Madame la présidente, monsieur le secrétaire d’État, monsieur le rapporteur, mes chers collègues, nous sommes invités à examiner un projet de loi visant à appliquer le protocole ratifié par la France en 2003, et entré en vigueur en 2004.
Depuis plus d’un demi-siècle, la société internationale cherche à encadrer le risque particulier que les armes nucléaires entraînent par nature. Nous devons, en effet, tout mettre en oeuvre pour que l’énergie nucléaire ne soit pas détournée de ses utilisations pacifiques.
Au niveau interne, la France est, depuis 1981, partie à un accord tripartite avec la CEEA et l’AIEA, lui permettant de participer au système de garanties international, mis en oeuvre par l’Agence. Par cet accord, la France doit fournir à l’Agence des informations comptables sur la détention de matières nucléaires, contrôlées dans le cadre d’inspections.
La France a conclu, en 1998, un protocole additionnel, objet du présent projet de loi. Ce protocole vise à renforcer l’efficience du système de garanties international par la fourniture d’informations supplémentaires à l’Agence. L’objectif est donc d’accroître la capacité de l’Agence à détecter d’éventuelles activités nucléaires clandestines menées dans un État non doté de l’arme nucléaire.
Il s’inscrit ainsi dans une démarche globale, celle qui consiste à permettre à l’Agence de vérifier que l’exécution des obligations souscrites par les États non dotés de l’arme nucléaire – les ENDAN – et membres du Traité de non-prolifération nucléaire – TNP – soit pleinement respectée.
Le protocole est entré en vigueur en 2004. En conséquence, la France fournit depuis cette date les renseignements requis par celui-ci. Néanmoins, la nature et la portée des informations qui sont depuis communiquées par la France, ainsi que l’octroi aux représentants de l’Agence d’un droit de vérification élargi requièrent de compléter notre droit interne.
En un demi-siècle, la menace que représentent les armes nucléaires n’a pas disparu. Elle a simplement changé de forme : le risque contemporain du nucléaire militaire constitue avant tout un risque de prolifération. Lorsque le nucléaire civil entre en jeu, la question de la prolifération se pose alors en ces termes : comment aider un État à se développer sur le plan économique grâce à l’énergie nucléaire civile, s’il peut ensuite la détourner pour développer un programme d’armement militaire ? Comment assurer la coexistence des deux piliers essentiels d’un régime de contrôle des armements, à savoir la lutte contre la prolifération et la coopération internationale ? Les puissances nucléaires se voient confrontées à ce dilemme.
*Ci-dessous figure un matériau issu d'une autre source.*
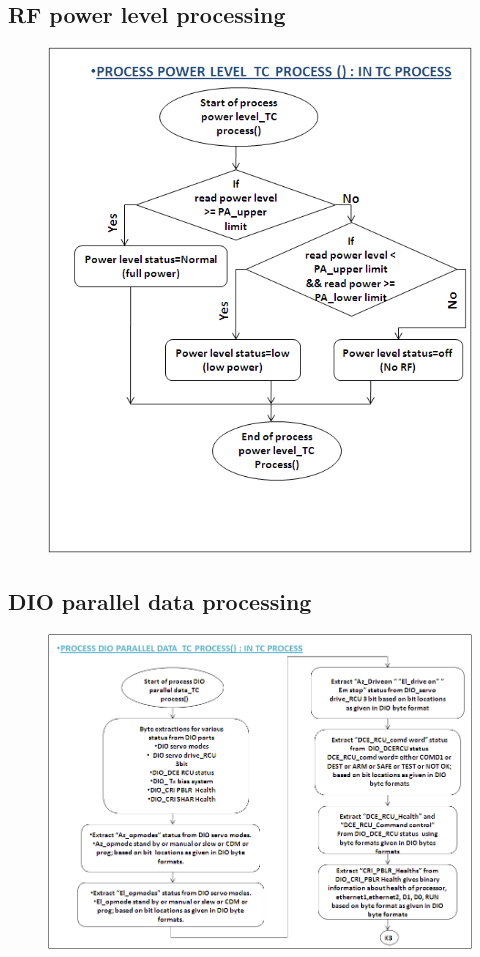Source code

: \subsection{RF power level processing}
\begin{figure}[H]
	\centering
	\includegraphics[width=\linewidth]{./FlowCharts/PngFlowCharts/TC_PA.png}
\end{figure}

\subsection{DIO parallel data processing}
\begin{figure}[H]
	\centering
	\includegraphics[width=\linewidth]{./FlowCharts/PngFlowCharts/TCP6.png}
\end{figure}

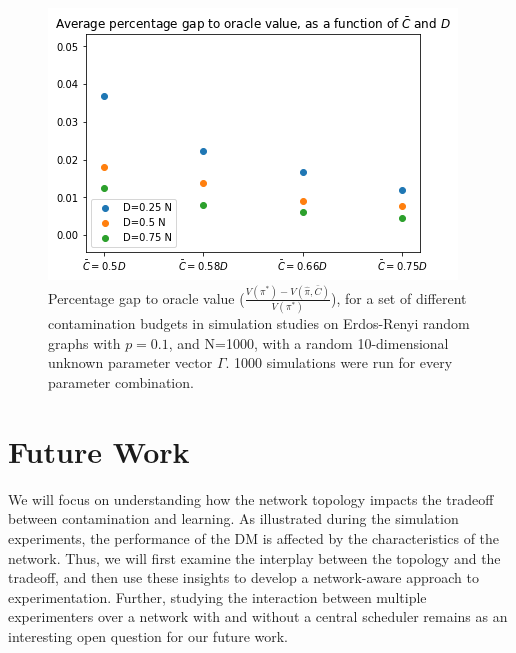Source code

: \documentclass[11pt,a4paper]{article}
\begin{document}
\begin{figure}[!h]
\begin{center}
\includegraphics[scale=0.5]{Network_Sim/n1000_simresults_noerrors}
\caption{Percentage gap to oracle value ($\frac{ V(\pi^*) - V(\hat \pi, \bar{C})}{V(\pi^*) }$), for a set of different contamination budgets in simulation studies on Erdos-Renyi random graphs with $p = 0.1$, and N=1000, with a random 10-dimensional unknown parameter vector $\Gamma$. 1000 simulations were run for every parameter combination.}
\end{center}
\end{figure}

\section{Future Work}
We will focus on understanding how the network topology impacts the tradeoff between contamination and learning. As illustrated during the simulation experiments, the performance of the DM is affected by the characteristics of the network. Thus, we will first examine the interplay between the topology and the tradeoff, and then use these insights to develop a network-aware approach to experimentation. Further, studying the interaction between multiple experimenters over a network with and without a central scheduler remains as an interesting open question for our future work.
\end{document}
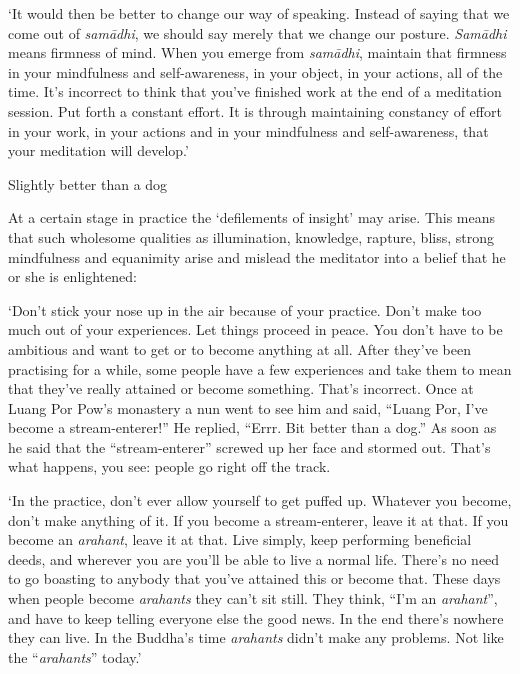 `It would then be better to change our way of speaking. Instead of
saying that we come out of \emph{samādhi}, we should say merely that we
change our posture. \emph{Samādhi} means firmness of mind. When you
emerge from \emph{samādhi}, maintain that firmness in your mindfulness
and self-awareness, in your object, in your actions, all of the time.
It's incorrect to think that you've finished work at the end of a
meditation session. Put forth a constant effort. It is through
maintaining constancy of effort in your work, in your actions and in
your mindfulness and self-awareness, that your meditation will develop.'

Slightly better than a dog

At a certain stage in practice the `defilements of insight' may arise.
This means that such wholesome qualities as illumination, knowledge,
rapture, bliss, strong mindfulness and equanimity arise and mislead the
meditator into a belief that he or she is enlightened:

`Don't stick your nose up in the air because of your practice. Don't
make too much out of your experiences. Let things proceed in peace. You
don't have to be ambitious and want to get or to become anything at all.
After they've been practising for a while, some people have a few
experiences and take them to mean that they've really attained or become
something. That's incorrect. Once at Luang Por Pow's monastery a nun
went to see him and said, ``Luang Por, I've become a stream-enterer!''
He replied, ``Errr. Bit better than a dog.'' As soon as he said that the
``stream-enterer'' screwed up her face and stormed out. That's what
happens, you see: people go right off the track.

`In the practice, don't ever allow yourself to get puffed up. Whatever
you become, don't make anything of it. If you become a stream-enterer,
leave it at that. If you become an \emph{arahant}, leave it at that.
Live simply, keep performing beneficial deeds, and wherever you are
you'll be able to live a normal life. There's no need to go boasting to
anybody that you've attained this or become that. These days when people
become \emph{arahants} they can't sit still. They think, ``I'm an
\emph{arahant}'', and have to keep telling everyone else the good news.
In the end there's nowhere they can live. In the Buddha's time
\emph{arahants} didn't make any problems. Not like the
``\emph{arahants}'' today.'

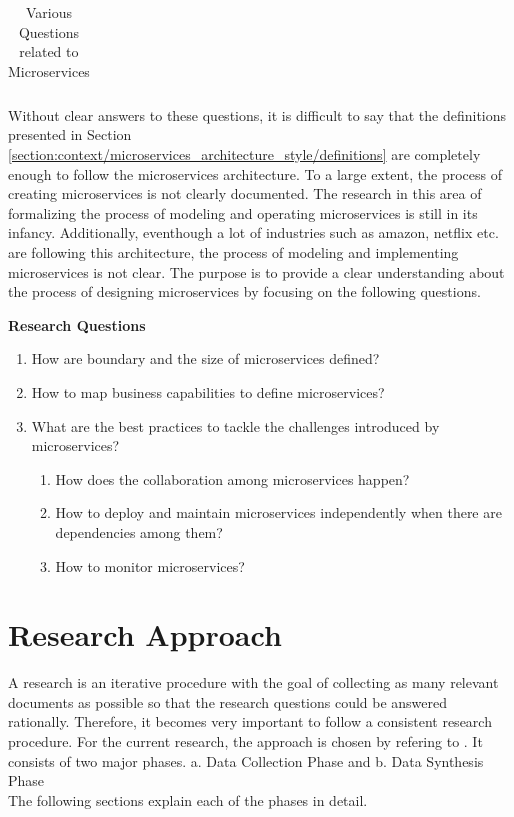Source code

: \begin{enumerate}
\begin{table}[H]
\begin{adjustbox}{max width=\textwidth}
\begin{tabular}{*{14}{|c}|}
   \end{tabular}
\end{adjustbox}
  \caption{Various Questions related to Microservices}
  \label{tab:context/microservices_architecture_style/various_questions_related_to_microservices}
\end{table}
Without clear answers to these questions, it is difficult to say that the definitions presented in Section \ref{section:context/microservices_architecture_style/definitions} are completely enough to follow the microservices architecture. To a large extent, the process of creating microservices is not clearly documented. The research in this area of formalizing the process of modeling and operating microservices is still in its infancy. Additionally, eventhough a lot of industries such as amazon, netflix etc. are following this architecture, the process of modeling and implementing microservices is not clear. The purpose is to provide a clear understanding about the process of designing microservices by focusing on the following questions.
\begin{shaded}
\textbf{Research Questions}\label{list:introduction/research_questions}
\end{shaded}
\begin{enumerate}
\item How are boundary and the size of microservices defined?
\item How to map business capabilities to define microservices?
\item What are the best practices to tackle the challenges introduced by microservices?
    \begin{enumerate}
    \item How does the collaboration among microservices happen?
    \item How to deploy and maintain microservices independently when there are dependencies among them?
    \item How to monitor microservices?
    \end{enumerate}
\end{enumerate}
\section{Research Approach}\label{section:context/approach}
A research is an iterative procedure with the goal of collecting as many relevant documents as possible so that the research questions could be answered rationally. Therefore, it becomes very important to follow a consistent research procedure. For the current research, the approach is chosen by refering to \cite{np:2007aa}. It consists of two major phases.
a. {Data Collection Phase} and 
b. {Data Synthesis Phase}
\\
The following sections explain each of the phases in detail.

\end{enumerate}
Notre position de puissance nucléaire civile et militaire nous oblige à assumer notre responsabilité, quant aux outils que nous avons à notre disposition pour lutter contre la prolifération.
Alors que nous assistons à l’émergence d’un deuxième âge nucléaire, dans lequel certains États entretiennent des relations avec des groupes terroristes, ou autres, les États dotés de l’arme nucléaire et ceux dotés d’un programme nucléaire civil doivent faire preuve d’une attention renouvelée.
Si l’ordre juridique international ne laisse pas les puissances nucléaires seules face à leurs responsabilités, il est néanmoins nécessaire de compléter périodiquement le TNP par des protocoles permettant aux États d’adapter leurs moyens d’action aux nouveaux visages de la prolifération.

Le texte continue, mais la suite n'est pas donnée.